EXTRACTED INFORMATION =
*** Begin section ***
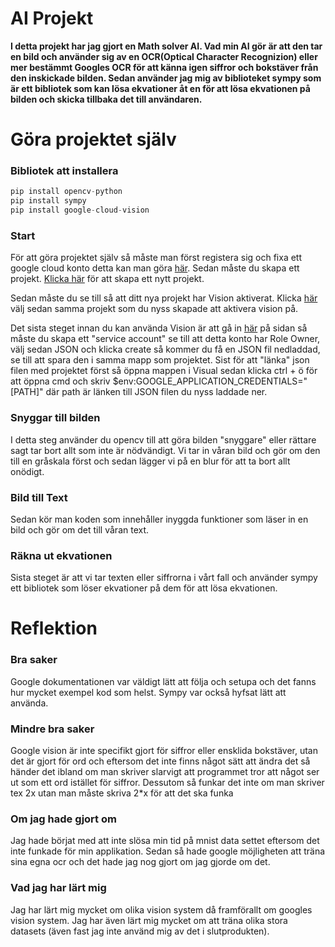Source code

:# AI Projekt

**I detta projekt har jag gjort en Math solver AI. Vad min AI gör är att den tar en bild och använder sig av en OCR(Optical Character Recognizion) eller mer bestämmt Googles OCR för att känna igen siffror och bokstäver från den inskickade bilden. Sedan använder jag mig av biblioteket sympy som är ett bibliotek som kan lösa ekvationer åt en för att lösa ekvationen på bilden och skicka tillbaka det till användaren.**

# Göra projektet själv

### Bibliotek att installera

```python
pip install opencv-python
pip install sympy
pip install google-cloud-vision
```

### Start

För att göra projektet själv så måste man först registera sig och fixa ett google cloud konto detta kan man göra [här](https://cloud.google.com/). Sedan måste du skapa ett projekt. [Klicka här](https://console.cloud.google.com/projectselector2/home/dashboard?_ga=2.259457930.1620008954.1585551559-1932650620.1583783188) för att skapa ett nytt projekt.

Sedan måste du se till så att ditt nya projekt har Vision aktiverat. Klicka [här](https://console.cloud.google.com/flows/enableapi?apiid=vision.googleapis.com&_ga=2.195898028.1620008954.1585551559-1932650620.1583783188) välj sedan samma projekt som du nyss skapade att aktivera vision på.

Det sista steget innan du kan använda Vision är att gå in [här](https://console.cloud.google.com/apis/credentials/serviceaccountkey?_ga=2.263096844.1620008954.1585551559-1932650620.1583783188) på sidan så måste du skapa ett "service account" se till att detta konto har Role Owner, välj sedan JSON och klicka create så kommer du få en JSON fil nedladdad, se till att spara den i samma mapp som projektet. Sist för att "länka" json filen med projektet först så öppna mappen i Visual sedan klicka ctrl + ö för att öppna cmd och skriv $env:GOOGLE_APPLICATION_CREDENTIALS="[PATH]" där path är länken till JSON filen du nyss laddade ner.

### Snyggar till bilden

I detta steg använder du opencv till att göra bilden "snyggare" eller rättare sagt tar bort allt som inte är nödvändigt. Vi tar in våran bild och gör om den till en gråskala först och sedan lägger vi på en blur för att ta bort allt onödigt.

### Bild till Text

Sedan kör man koden som innehåller inyggda funktioner som läser in en bild och gör om det till våran text.

### Räkna ut ekvationen

Sista steget är att vi tar texten eller siffrorna i vårt fall och använder sympy ett bibliotek som löser ekvationer på dem för att lösa ekvationen.

# Reflektion

### Bra saker

Google dokumentationen var väldigt lätt att följa och setupa och det fanns hur mycket exempel kod som helst. Sympy var också hyfsat lätt att använda.

### Mindre bra saker

Google vision är inte specifikt gjort för siffror eller ensklida bokstäver, utan det är gjort för ord och eftersom det inte finns något sätt att ändra det så händer det ibland om man skriver slarvigt att programmet tror att något ser ut som ett ord istället för siffror. Dessutom så funkar det inte om man skriver tex 2x utan man måste skriva 2*x för att det ska funka

### Om jag hade gjort om

Jag hade börjat med att inte slösa min tid på mnist data settet eftersom det inte funkade för min applikation. Sedan så hade google möjligheten att träna sina egna ocr och det hade jag nog gjort om jag gjorde om det.

### Vad jag har lärt mig

Jag har lärt mig mycket om olika vision system då framförallt om googles vision system. Jag har även lärt mig mycket om att träna olika stora datasets (även fast jag inte använd mig av det i slutprodukten).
*** End section ***
ACTION ITEM =
Your answer must be the records above, word for word, with no pictures.

ANSWER TO THE PROBLEM =
Source code

:# AI Projekt

**I detta projekt har jag gjort en Math solver AI. Vad min AI gör är att den tar en bild och använder sig av en OCR(Optical Character Recognizion) eller mer bestämmt Googles OCR för att känna igen siffror och bokstäver från den inskickade bilden. Sedan använder jag mig av biblioteket sympy som är ett bibliotek som kan lösa ekvationer åt en för att lösa ekvationen på bilden och skicka tillbaka det till användaren.**

# Göra projektet själv

### Bibliotek att installera

```python
pip install opencv-python
pip install sympy
pip install google-cloud-vision
```

### Start

För att göra projektet själv så måste man först registera sig och fixa ett google cloud konto detta kan man göra [här](https://cloud.google.com/). Sedan måste du skapa ett projekt. [Klicka här](https://console.cloud.google.com/projectselector2/home/dashboard?_ga=2.259457930.1620008954.1585551559-1932650620.1583783188) för att skapa ett nytt projekt.

Sedan måste du se till så att ditt nya projekt har Vision aktiverat. Klicka [här](https://console.cloud.google.com/flows/enableapi?apiid=vision.googleapis.com&_ga=2.195898028.1620008954.1585551559-1932650620.1583783188) välj sedan samma projekt som du nyss skapade att aktivera vision på.

Det sista steget innan du kan använda Vision är att gå in [här](https://console.cloud.google.com/apis/credentials/serviceaccountkey?_ga=2.263096844.1620008954.1585551559-1932650620.1583783188) på sidan så måste du skapa ett "service account" se till att detta konto har Role Owner, välj sedan JSON och klicka create så kommer du få en JSON fil nedladdad, se till att spara den i samma mapp som projektet. Sist för att "länka" json filen med projektet först så öppna mappen i Visual sedan klicka ctrl + ö för att öppna cmd och skriv $env:GOOGLE_APPLICATION_CREDENTIALS="[PATH]" där path är länken till JSON filen du nyss laddade ner.

### Snyggar till bilden

I detta steg använder du opencv till att göra bilden "snyggare" eller rättare sagt tar bort allt som inte är nödvändigt. Vi tar in våran bild och gör om den till en gråskala först och sedan lägger vi på en blur för att ta bort allt onödigt.

### Bild till Text

Sedan kör man koden som innehåller inyggda funktioner som läser in en bild och gör om det till våran text.

### Räkna ut ekvationen

Sista steget är att vi tar texten eller siffrorna i vårt fall och använder sympy ett bibliotek som löser ekvationer på dem för att lösa ekvationen.

# Reflektion

### Bra saker

Google dokumentationen var väldigt lätt att följa och setupa och det fanns hur mycket exempel kod som helst. Sympy var också hyfsat lätt att använda.

### Mindre bra saker

Google vision är inte specifikt gjort för siffror eller ensklida bokstäver, utan det är gjort för ord och eftersom det inte finns något sätt att ändra det så händer det ibland om man skriver slarvigt att programmet tror att något ser ut som ett ord istället för siffror. Dessutom så funkar det inte om man skriver tex 2x utan man måste skriva 2*x för att det ska funka

### Om jag hade gjort om

Jag hade börjat med att inte slösa min tid på mnist data settet eftersom det inte funkade för min applikation. Sedan så hade google möjligheten att träna sina egna ocr och det hade jag nog gjort om jag gjorde om det.

### Vad jag har lärt mig

Jag har lärt mig mycket om olika vision system då framförallt om googles vision system. Jag har även lärt mig mycket om att träna olika stora datasets (även fast jag inte använd mig av det i slutprodukten).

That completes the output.